Economic view of our health sector:

The industry is growing at a tremendous pace owing to its strengthening coverage, services and increasing expenditure by public as well private players.

  • The hospital industry in India, accounting for 80% of the total healthcare market, is witnessing a huge investor demand from both global as well as domestic investors. The hospital industry is expected to reach $132 bn by 2023 from $ 61.8 bn in 2017; growing at a CAGR of 16-17%.
  • The Indian Medical Tourism market is expected to grow from its current size of $3 bn to $7-8 bn by 2020
  • The diagnostics industry in India is currently valued at $4 bn. The share of organized sector is almost 25% in this segment (15% in labs and 10% in radiology).
  • The primary care industry is currently valued at $13 bn. The share of organized sector is practically negligible in this case.

 

Insurance in the Health Sector:

Since development is a consequence of good health,even the poorest developing countries should make it a priority to invest in heath sector. Unfortunately, health has been poorly invested in by countries with low human development, and the health sector still remains largely untapped and continues to suffer neglect.

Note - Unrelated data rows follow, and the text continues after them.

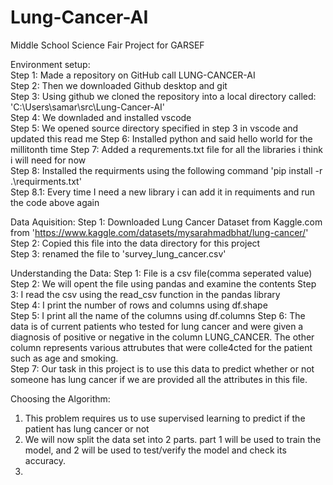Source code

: # Lung-Cancer-AI
Middle School Science Fair Project for GARSEF


Environment setup:  
Step 1:  Made a repository on GitHub call LUNG-CANCER-AI  
Step 2: Then we downloaded Github desktop and git  
Step 3: Using github we cloned the repository into a local directory called: 'C:\Users\samar\src\Lung-Cancer-AI'   
Step 4: We downladed and installed vscode  
Step 5: We opened source directory specified in step 3 in vscode and updated this read me 
Step 6: Installed python and said hello world for the millitonth time
Step 7: Added a requrements.txt file for all the libraries i think i will need for now  
Step 8: Installed the requirments using the following command 'pip install -r .\requirments.txt'  
Step 8.1: Every time I need a new library i can add it in requiments and run the code above again  

Data Aquisition:
Step 1: Downloaded Lung Cancer Dataset from Kaggle.com from 'https://www.kaggle.com/datasets/mysarahmadbhat/lung-cancer/'  
Step 2: Copied this file into the data directory for this project    
Step 3: renamed the file to 'survey_lung_cancer.csv'  

Understanding the Data:
Step 1: File is a csv file(comma seperated value)
Step 2: We will opent the file using pandas and examine the contents
Step 3: I read the csv using the read_csv function in the pandas library  
Step 4: I print the number of rows and columns using df.shape  
Step 5: I print all the name of the columns using df.columns
Step 6: The data is of current patients who tested for lung cancer and were given a diagnosis of positive or negative in the column LUNG_CANCER. The other column represents various attrubutes that were colle4cted for the patient such as age and smoking.  
Step 7: Our task in this project is to use this data to predict whether or not someone has lung cancer if we are provided all the attributes in this file.  

Choosing the Algorithm:  
1. This problem requires us to use supervised learning to predict if the patient has lung cancer or not  
2. We will now split the data set into 2 parts. part 1 will be used to train the model, and 2 will be used to test/verify the model and check its accuracy.  
3. 
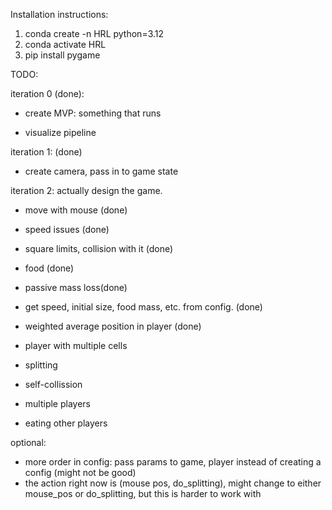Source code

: Installation instructions:

1. conda create -n HRL python=3.12
2. conda activate HRL
3. pip install pygame


TODO:

iteration 0 (done):
- create MVP: something that runs

- visualize pipeline

iteration 1: (done)
- create camera, pass in to game state

iteration 2: actually design the game.

- move with mouse (done)
- speed issues (done)

- square limits, collision with it (done)

- food (done)
- passive mass loss(done)


- get speed, initial size, food mass, etc. from config. (done)
- weighted average position in player (done)

- player with multiple cells
- splitting 


- self-collission

- multiple players
- eating other players


optional:
- more order in config: pass params to game, player instead of creating a config (might not be good)
- the action right now is (mouse pos, do_splitting), might change to either mouse_pos or do_splitting, but this is harder to work with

Most developed countries have a widespread insurance network in the healthcare sector. They are fully aware of the importance of health insurance and its benefits. But, in India, the insurance industry is now picking up. The percentage of the Indian population having health insurance policies is very low, and there are very few companies offering insurance in the healthcare sector. Nonetheless, it is expected that insurance will play a major role in the Indian healthcare system in the near future.

Conclusion:

India has made striking progress in health standards in the post-independence era. Still, many feels that the budgetary resources for the health sector should be increased.India will be the most populous country in the world by 2030, and nearly 200 million Indians will be at least 60 years of age by 2025. However, the growing elderly population is placing an enormous burden on the healthcare system. Urbanization has, also, led to stress on public infrastructure with the rise in communicable and lifestyle diseases. India needs to focus more on framing of the policies in terms of building capacity of existing human resources, enhancing further allocation of finances dedicated toward proper medical care to everyone, identifying areas through operational research, which can enhance quantity and quality of care for each and everyone in India. There should be proper knowledge of health and various awareness programs should be conducted in order to awake people so that they can get maximum benefit. The number of doctors and nurses should be increased in public sector so that there’s no delay in the treatment of patients. In rural areas the condition of hospitals is still bad so it should be taken in consideration by government.  Public hospitals face a lot of difficulties such as lack of infrastructure, medication, proper treatment etc both in rural as well as urban area.